Software Archaeology and the ScraperWiki Data Challenge at #europython

There’s a term in technical circles called “software archaeology” – it’s when you spend time studying and reverse-engineering badly documented code, to make it work, or make it better. Scraper writing involves a lot of this stuff. ScraperWiki’s data scientists are well accustomed with a bit of archaeology here and there.

But now, we want to do the same thing for the process of writing code-that-does-stuff-with-data. Data Science Archaeology, if you like. Most scrapers or visualisations are pretty self-explanatory (and an open platform like ScraperWiki makes interrogating and understanding other people’s code easier than ever). But working out why the code was written, why the visualisations were made, and who went to all that bother, is a little more difficult.

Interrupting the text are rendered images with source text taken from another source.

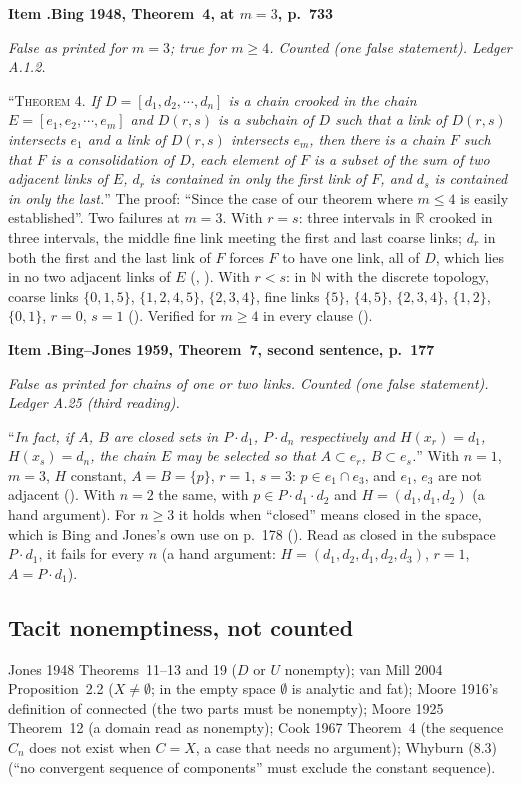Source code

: \documentclass[11pt]{article}
\newcounter{defect}
\newenvironment{defect}[4]{%
  \par\addvspace{10pt}\refstepcounter{defect}%
  \noindent\textbf{Item \thedefect.\enspace #1}\par\nopagebreak
  \noindent\textit{#2}\par\nopagebreak\smallskip}{\par\addvspace{6pt}}
\begin{document}
\begin{defect}{Bing 1948, Theorem~4, at $m=3$, p.~733}{False as printed for $m=3$; true for $m\ge4$.
Counted (one false statement). Ledger A.1.2.}{1}{0}\label{it:b48-4}
``\textsc{Theorem 4.} \emph{If $D=[d_1,d_2,\cdots,d_n]$ is a chain crooked in the chain
$E=[e_1,e_2,\cdots,e_m]$ and $D(r,s)$ is a subchain of $D$ such that a link of $D(r,s)$ intersects
$e_1$ and a link of $D(r,s)$ intersects $e_m$, then there is a chain $F$ such that $F$ is a
consolidation of $D$, each element of $F$ is a subset of the sum of two adjacent links of $E$,
$d_r$ is contained in only the first link of $F$, and $d_s$ is contained in only the last.}'' The
proof: ``Since the case of our theorem where $m\le4$ is easily established''. Two failures at
$m=3$. With $r=s$: three intervals in $\mathbb R$ crooked in three intervals, the middle fine link
meeting the first and last coarse links; $d_r$ in both the first and the last link of $F$ forces
$F$ to have one link, all of $D$, which lies in no two adjacent links of $E$
(, ). With $r<s$: in $\mathbb N$
with the discrete topology, coarse links $\{0,1,5\}$, $\{1,2,4,5\}$, $\{2,3,4\}$, fine links
$\{5\}$, $\{4,5\}$, $\{2,3,4\}$, $\{1,2\}$, $\{0,1\}$, $r=0$, $s=1$
(). Verified for $m\ge4$ in every clause ().
\end{defect}

\begin{defect}{Bing--Jones 1959, Theorem~7, second sentence, p.~177}{False as printed for chains of
one or two links. Counted (one false statement). Ledger A.25 (third reading).}{1}{0}\label{it:bj7b}
``\emph{In fact, if $A$, $B$ are closed sets in $P\cdot d_1$, $P\cdot d_n$ respectively and
$H(x_r)=d_1$, $H(x_s)=d_n$, the chain $E$ may be selected so that $A\subset e_r$, $B\subset
e_s$.}'' With $n=1$, $m=3$, $H$ constant, $A=B=\{p\}$, $r=1$, $s=3$: $p\in e_1\cap e_3$, and $e_1$,
$e_3$ are not adjacent (). With $n=2$ the same, with $p\in
P\cdot d_1\cdot d_2$ and $H=(d_1,d_1,d_2)$ (a hand argument). For $n\ge3$ it holds when ``closed''
means closed in the space, which is Bing and Jones's own use on p.~178 ().
Read as closed in the subspace $P\cdot d_1$, it fails for every $n$ (a hand argument:
$H=(d_1,d_2,d_1,d_2,d_3)$, $r=1$, $A=P\cdot d_1$).
\end{defect}

\subsection*{Tacit nonemptiness, not counted}
Jones 1948 Theorems~11--13 and 19 ($D$ or $U$ nonempty); van Mill 2004 Proposition~2.2 ($X\ne
\emptyset$; in the empty space $\emptyset$ is analytic and fat); Moore 1916's definition of
connected (the two parts must be nonempty); Moore 1925 Theorem~12 (a domain read as nonempty);
Cook 1967 Theorem~4 (the sequence $C_n$ does not exist when $C=X$, a case that needs no argument);
Whyburn (8.3) (``no convergent sequence of components'' must exclude the constant sequence).
\end{document}
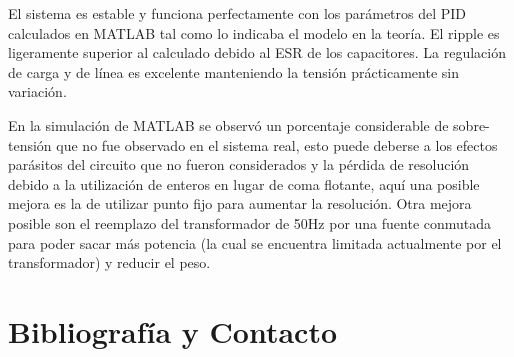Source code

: \documentclass[12pt]{report}
\begin{document}
El sistema es estable y funciona perfectamente con los parámetros del PID calculados en MATLAB tal como lo indicaba el modelo en la teoría. El ripple es ligeramente superior al calculado debido al ESR de los capacitores. La regulación de carga y de línea es excelente manteniendo la tensión prácticamente sin variación. 

En la simulación de MATLAB se observó un porcentaje considerable de sobre-tensión que no fue observado en el sistema real, esto puede deberse a los efectos parásitos del circuito que no fueron considerados y la pérdida de resolución debido a la utilización de enteros en lugar de coma flotante, aquí una posible mejora es la de utilizar punto fijo para aumentar la resolución. Otra mejora posible son el reemplazo del transformador de 50Hz por una fuente conmutada para poder sacar más potencia (la cual se encuentra limitada actualmente por el transformador) y reducir el peso.

\newpage
\chapter{Bibliografía y Contacto}
\end{document}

That’s why, this Summer, ScraperWiki’s on a quest to meet and collaborate with data science communities around the world. We’ve held journalism hack days in the US, and interviewed R statisticians from all over the place. And now, next week, Julian and Francis are heading out to Florence to meet the European Python community.

We want to know how Python programmers deal with data. What software environments do they use? Which functions? Which libraries? How much code is written to ‘get data’ and if it runs repeatedly? These people are geniuses, but for some reason nobody shouts about how they do what they do… Until now!

And, to coax the data science rock stars out of the woodwork, we’re setting a Data Challenge for you all…

In 2010 the BBC published the article about the ‘profound’ decline in fish stocks shown in UK Records. “Over-fishing,” they argued, “means UK trawlers have to work 17 times as hard for the same fish catch as 120 years ago.” The same thing is happening all across Europe, and it got us ScraperWikians wondering: how do the combined forces of legislation and overfishing affect trawler fleet numbers?

We want you to trawl (ba-dum-tsch) through this EU data set and work out which EU country is losing the most boats as fisherman strive to meet the EU policies and quotas. The data shows you stuff like each vessel’s license number, home port, maintenance history and transfer status, and a big “DES” if it’s been destroyed. We’ll be giving away a tasty prize to the most interesting exploration of the data – but most of all, we want to know how you found your answer, what tools you used, and what problems you overcame. So check it out!!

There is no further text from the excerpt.